Scams to watch out for on your travels

"There's a sucker born every minute." Though we can't be completely sure who said it, we can be sure some shady dealers try to exploit it. For many scammers trying to make a sucker out of someone, travellers and tourists can be easy targets.

Falling for a travel scam isn't something to be embarrassed about. But with our helpful hints about the most common scams to watch out for, you'll find it much easier staying safe abroad, and enjoy the world without any worries.

Travel scams

What are some common travel scams?

The broken taximeter

Some taxi drivers can spot a tourist a mile away, and might try to take advantage of your lack of local knowledge. If you get into a licensed taxi, check that the meter is running. Without a working meter, they could try and land you with an absurdly high fare at the end.

The locker key scam

Popular tourist destinations often have lockers at or near big stations – so travellers can store luggage while they explore, before travelling on.

The scam to be aware of is if somebody offers you a key to their locker. Though this might seem like goodwill between fellow travellers, you could find your locker emptied of its contents when you come back to it.

The scammer could have a duplicate key, or they'll convince you that your locker key isn't working and will demonstrate how to lock it for you. When they hand you back your key, it might not actually be the key to the locker. You think you've saved a few coins, but this scam will prove costly.

An unwanted gift

Nothing comes for free in life, not even a bit of rosemary from a fake Buddhist. People can dress as religious members, charity workers, or pretend to be deaf or blind and come up to 'gift' you something.

Whether it's a bracelet, a bit of rosemary or some other trinket, you'll be presented with it in such a manner that it's hard to refuse – scammers will play on your politeness. But once you've accepted the gift, you'll be expected to pay, and they may well cause a scene to embarrass you in to paying up quickly.

Cleaning up or cleaning you out?

Bird droppings landing on you are traditionally a sign of good luck. But not when it comes to this scam.

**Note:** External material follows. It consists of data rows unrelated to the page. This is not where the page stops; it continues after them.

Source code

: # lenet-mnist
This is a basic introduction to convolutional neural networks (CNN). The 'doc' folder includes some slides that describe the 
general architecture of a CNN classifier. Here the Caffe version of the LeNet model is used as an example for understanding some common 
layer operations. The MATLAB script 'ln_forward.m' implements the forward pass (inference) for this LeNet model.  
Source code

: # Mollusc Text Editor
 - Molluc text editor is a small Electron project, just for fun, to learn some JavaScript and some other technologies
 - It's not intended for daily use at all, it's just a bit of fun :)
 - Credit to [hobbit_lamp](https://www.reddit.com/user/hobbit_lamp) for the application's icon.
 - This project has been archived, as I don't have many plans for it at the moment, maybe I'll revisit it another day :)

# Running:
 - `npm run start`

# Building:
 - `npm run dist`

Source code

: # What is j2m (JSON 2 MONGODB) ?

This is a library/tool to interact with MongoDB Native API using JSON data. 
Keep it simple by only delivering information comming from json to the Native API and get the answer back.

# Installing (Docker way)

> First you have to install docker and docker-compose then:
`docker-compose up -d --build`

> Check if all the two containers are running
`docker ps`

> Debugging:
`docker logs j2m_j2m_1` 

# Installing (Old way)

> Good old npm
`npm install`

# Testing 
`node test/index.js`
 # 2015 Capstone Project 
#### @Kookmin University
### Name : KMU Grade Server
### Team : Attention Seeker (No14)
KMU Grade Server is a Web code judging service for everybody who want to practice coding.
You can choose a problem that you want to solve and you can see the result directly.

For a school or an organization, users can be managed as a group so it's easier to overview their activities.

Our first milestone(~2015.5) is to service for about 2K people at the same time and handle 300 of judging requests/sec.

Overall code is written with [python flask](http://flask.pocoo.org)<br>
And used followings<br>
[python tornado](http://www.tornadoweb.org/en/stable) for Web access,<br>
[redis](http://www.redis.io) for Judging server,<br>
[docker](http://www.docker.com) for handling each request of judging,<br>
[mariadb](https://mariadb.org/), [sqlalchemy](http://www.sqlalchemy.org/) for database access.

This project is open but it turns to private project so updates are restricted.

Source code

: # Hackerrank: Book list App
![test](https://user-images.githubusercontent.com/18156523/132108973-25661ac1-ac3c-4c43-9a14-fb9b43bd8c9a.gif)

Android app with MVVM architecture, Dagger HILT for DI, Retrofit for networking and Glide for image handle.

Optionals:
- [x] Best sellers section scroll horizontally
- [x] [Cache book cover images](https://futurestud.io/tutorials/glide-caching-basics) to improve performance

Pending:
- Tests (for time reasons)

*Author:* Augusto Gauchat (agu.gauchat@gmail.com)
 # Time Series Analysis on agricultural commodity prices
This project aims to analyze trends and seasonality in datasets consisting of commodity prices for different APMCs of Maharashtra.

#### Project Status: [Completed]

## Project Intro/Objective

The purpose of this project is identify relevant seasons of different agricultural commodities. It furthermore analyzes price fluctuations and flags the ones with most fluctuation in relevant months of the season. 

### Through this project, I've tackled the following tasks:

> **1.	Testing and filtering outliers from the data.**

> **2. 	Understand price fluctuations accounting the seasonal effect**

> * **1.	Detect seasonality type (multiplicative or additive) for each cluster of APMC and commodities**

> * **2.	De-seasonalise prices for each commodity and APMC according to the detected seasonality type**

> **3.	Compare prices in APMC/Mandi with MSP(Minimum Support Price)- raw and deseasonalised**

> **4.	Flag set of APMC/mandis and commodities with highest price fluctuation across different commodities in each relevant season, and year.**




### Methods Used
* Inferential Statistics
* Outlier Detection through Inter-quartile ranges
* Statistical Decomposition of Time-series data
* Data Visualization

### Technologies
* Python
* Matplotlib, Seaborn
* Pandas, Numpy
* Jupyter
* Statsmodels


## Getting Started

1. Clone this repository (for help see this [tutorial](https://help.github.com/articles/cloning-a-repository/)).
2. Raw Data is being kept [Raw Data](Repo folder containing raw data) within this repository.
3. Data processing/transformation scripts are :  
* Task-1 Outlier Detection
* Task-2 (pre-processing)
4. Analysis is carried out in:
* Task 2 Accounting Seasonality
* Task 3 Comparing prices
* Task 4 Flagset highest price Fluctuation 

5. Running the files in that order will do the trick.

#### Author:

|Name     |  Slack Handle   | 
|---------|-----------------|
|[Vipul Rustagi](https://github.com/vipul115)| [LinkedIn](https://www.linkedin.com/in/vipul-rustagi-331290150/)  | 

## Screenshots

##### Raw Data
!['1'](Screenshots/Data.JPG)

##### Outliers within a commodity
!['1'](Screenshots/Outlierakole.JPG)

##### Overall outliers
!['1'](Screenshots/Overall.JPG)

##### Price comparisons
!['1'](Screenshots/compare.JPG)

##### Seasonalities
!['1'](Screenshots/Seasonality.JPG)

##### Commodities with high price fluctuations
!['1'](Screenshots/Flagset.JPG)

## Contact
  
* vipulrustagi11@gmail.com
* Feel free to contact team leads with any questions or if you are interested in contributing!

Some cunning individuals will pretend that something has dropped on you – like bird droppings or ketchup – and offer to help you clean up. As they clean the stains away, they'll make a fuss to distract you as they, or a friend, try to pinch any expensive belongings you might have in your bags or pockets.

The con coppers

The faux police (fauxlice?) officer scam is thought to be quite a popular one. Usually somebody will approach a tourist, offering them something illegal, like drugs. While this exchange takes place, others will approach, presenting themselves as police officers. They'll then insist the unwitting traveller hand over their passport and wallet.

Bills, bills, bills

Just like the story about a Venice restaurant presenting one unlucky group of students with an eyebrow-raising bill, some restaurants and bars will try to take advantage of tourists. Always ask for an itemised receipt – it's a legal requirement in most countries to provide one – and be sure to check if they've charged for any hidden extras.

Travel safety tips

  • Don't leave your drink unattended – A smart traveller will know to guard their drinks wherever they are in the world. If you can, keep your drink in your hand at all times.
  • Avoid 'private cars' you haven't booked yourself – The thought of beating the queue and jumping straight into a taxi might seem appealing, but you should only get in a taxi which you've ordered, or is part of an official company.
  • Keep money in different locations – Divide it between your bags, wallet and a safe. This way you'll have back-up funds if one of your bags get stolen.
  • Don't look too touristy – Checking your maps (Google or paper) and taking selfies everywhere will draw attention to yourself. Even if you do find yourself a bit lost, try and act like you know where you're going. You don't want to be mugged or led to a bad area.
  • Plan your journey out before you leave – If you plan ahead and work our where the transport stops are, you're more likely to look like a local than a confused tourist.
  • Get travel insurance – This might not stop you from being scammed, but depending on your level of cover you could be reimbursed for some money stolen or the cost of replacing your belongings.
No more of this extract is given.